Rowles.LeanCorpus.Analysis.Filters
Classes
AccentFoldingFilter
Normalises accented/diacritic characters to their ASCII base form (e.g., é→e, ñ→n, ü→u) for language-neutral matching. Uses Unicode canonical decomposition followed by stripping combining marks.
DecimalDigitFilter
Normalises Unicode decimal digits to ASCII digits.
ElisionFilter
Removes configured elided articles before straight or curly apostrophes.
HtmlStripCharFilter
Strips HTML/XML tags from input text, leaving only the text content.
KeywordMarkerFilter
Identifies tokens that should be treated as keywords by compatible analysers.
LengthFilter
Removes tokens whose text length falls outside an inclusive range.
LowercaseFilter
Performs an in-place lowercase transformation on tokens or a character buffer.
MappingCharFilter
Maps specific characters or strings to replacements using a lookup table. Useful for normalising special characters (e.g., smart quotes → straight quotes).
PatternReplaceCharFilter
Replaces text matching a regex pattern with a replacement string.
PorterStemmerFilter
Porter Stemming Algorithm implementation as an ITokenFilter. Based on the Porter 1980 specification for English stemming. Operates on tokens in-place, replacing text with stemmed form.
ReverseStringFilter
Reverses the characters in each token.
ShingleFilter
Emits contiguous token shingles for phrase-oriented analysis.
StopWordFilter
Removes common English stop words from a token list using a frozen set for fast, allocation-free lookups.
SynonymGraphFilter
Token filter that supports multi-token synonym expansion using a trie-based SynonymMap.

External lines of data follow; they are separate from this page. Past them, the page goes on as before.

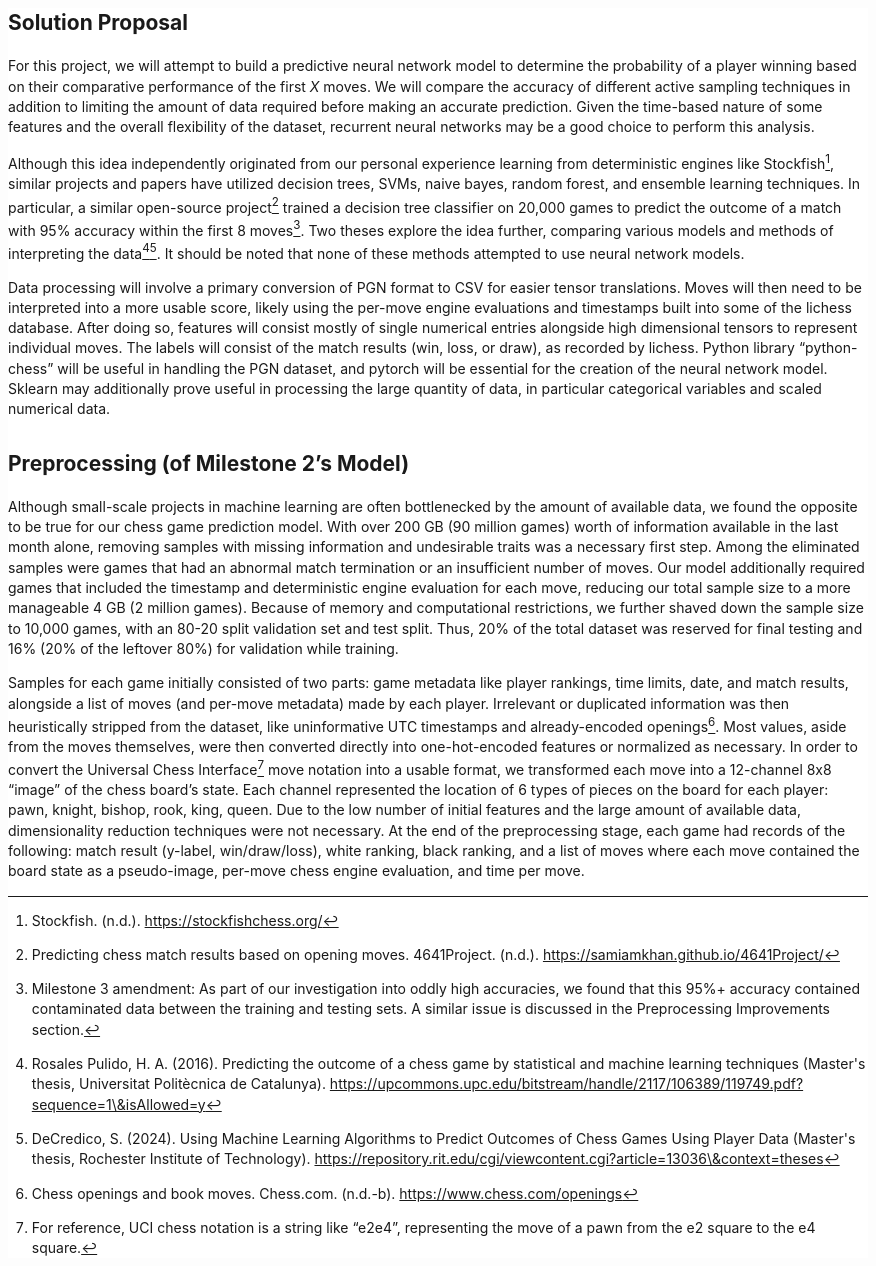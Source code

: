 ## Solution Proposal

For this project, we will attempt to build a predictive neural network model to determine the probability of a player winning based on their comparative performance of the first _X_ moves. We will compare the accuracy of different active sampling techniques in addition to limiting the amount of data required before making an accurate prediction. Given the time-based nature of some features and the overall flexibility of the dataset, recurrent neural networks may be a good choice to perform this analysis.

Although this idea independently originated from our personal experience learning from deterministic engines like Stockfish[^5], similar projects and papers have utilized decision trees, SVMs, naive bayes, random forest, and ensemble learning techniques. In particular, a similar open-source project[^6] trained a decision tree classifier on 20,000 games to predict the outcome of a match with 95% accuracy within the first 8 moves[^7]. Two theses explore the idea further, comparing various models and methods of interpreting the data[^8][^9]. It should be noted that none of these methods attempted to use neural network models.

Data processing will involve a primary conversion of PGN format to CSV for easier tensor translations. Moves will then need to be interpreted into a more usable score, likely using the per-move engine evaluations and timestamps built into some of the lichess database. After doing so, features will consist mostly of single numerical entries alongside high dimensional tensors to represent individual moves. The labels will consist of the match results (win, loss, or draw), as recorded by lichess. Python library “python-chess” will be useful in handling the PGN dataset, and pytorch will be essential for the creation of the neural network model. Sklearn may additionally prove useful in processing the large quantity of data, in particular categorical variables and scaled numerical data.

## Preprocessing (of Milestone 2’s Model)

Although small-scale projects in machine learning are often bottlenecked by the amount of available data, we found the opposite to be true for our chess game prediction model. With over 200 GB (90 million games) worth of information available in the last month alone, removing samples with missing information and undesirable traits was a necessary first step. Among the eliminated samples were games that had an abnormal match termination or an insufficient number of moves. Our model additionally required games that included the timestamp and deterministic engine evaluation for each move, reducing our total sample size to a more manageable 4 GB (2 million games). Because of memory and computational restrictions, we further shaved down the sample size to 10,000 games, with an 80-20 split validation set and test split. Thus, 20% of the total dataset was reserved for final testing and 16% (20% of the leftover 80%) for validation while training.

Samples for each game initially consisted of two parts: game metadata like player rankings, time limits, date, and match results, alongside a list of moves (and per-move metadata) made by each player. Irrelevant or duplicated information was then heuristically stripped from the dataset, like uninformative UTC timestamps and already-encoded openings[^10]. Most values, aside from the moves themselves, were then converted directly into one-hot-encoded features or normalized as necessary. In order to convert the Universal Chess Interface[^11] move notation into a usable format, we transformed each move into a 12-channel 8x8 “image” of the chess board’s state. Each channel represented the location of 6 types of pieces on the board for each player: pawn, knight, bishop, rook, king, queen. Due to the low number of initial features and the large amount of available data, dimensionality reduction techniques were not necessary. At the end of the preprocessing stage, each game had records of the following: match result (y-label, win/draw/loss), white ranking, black ranking, and a list of moves where each move contained the board state as a pseudo-image, per-move chess engine evaluation, and time per move.


[^1]: Silver, D., Kasparov, G., & Habu, Y. (2018, December 6). Alphazero: Shedding new light on chess, Shogi, and go. Google DeepMind. https://deepmind.google/discover/blog/alphazero-shedding-new-light-on-chess-shogi-and-go/
[^2]: Lichess.org. (2024, November). Lichess.org open database. lichess.org open database. https://database.lichess.org/\#standard\_games
[^3]: Chess PGN (portable game notation). Chess.com. (n.d.-b). https://www.chess.com/terms/chess-pgn
[^4]: Chess notation & algebraic notation. Chess.com. (n.d.-a). https://www.chess.com/terms/chess-notation
[^5]: Stockfish. (n.d.). https://stockfishchess.org/
[^6]: Predicting chess match results based on opening moves. 4641Project. (n.d.). https://samiamkhan.github.io/4641Project/
[^7]: Milestone 3 amendment: As part of our investigation into oddly high accuracies, we found that this 95%+ accuracy contained contaminated data between the training and testing sets. A similar issue is discussed in the Preprocessing Improvements section.
[^8]: Rosales Pulido, H. A. (2016). Predicting the outcome of a chess game by statistical and machine learning techniques (Master's thesis, Universitat Politècnica de Catalunya). https://upcommons.upc.edu/bitstream/handle/2117/106389/119749.pdf?sequence=1\&isAllowed=y
[^9]: DeCredico, S. (2024). Using Machine Learning Algorithms to Predict Outcomes of Chess Games Using Player Data (Master's thesis, Rochester Institute of Technology). https://repository.rit.edu/cgi/viewcontent.cgi?article=13036\&context=theses
[^10]: Chess openings and book moves. Chess.com. (n.d.-b). https://www.chess.com/openings
[^11]: For reference, UCI chess notation is a string like “e2e4”, representing the move of a pawn from the e2 square to the e4 square.
[^12]: HHTseng. (n.d.). HHTseng/video-classification: Tutorial for video classification/ action recognition using 3D CNN/ CNN+RNN on UCF101. GitHub. https://github.com/HHTseng/video-classification
[^13]: Predicting chess match results based on opening moves. 4641Project. (n.d.). https://samiamkhan.github.io/4641Project/
[^14]: Tested on an RTX 4080 using Pytorch and Keras respectively.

Uses longest-match lookahead for multi-word synonyms and inserts replacement tokens at the same position offsets.
SynonymMap
Trie-based synonym map supporting multi-token source phrases. Used by SynonymGraphFilter for longest-match multi-token synonym expansion.
TruncateTokenFilter
Truncates token text to a maximum character length.
UniqueTokenFilter
Removes duplicate tokens while preserving the first occurrence.
WordDelimiterFilter
Splits compound tokens on delimiters, case changes, and letter-number boundaries.
Interfaces
ICharFilter
Interface for character-level filters that transform raw text before tokenisation. Char filters run before the tokeniser, operating on the entire input string.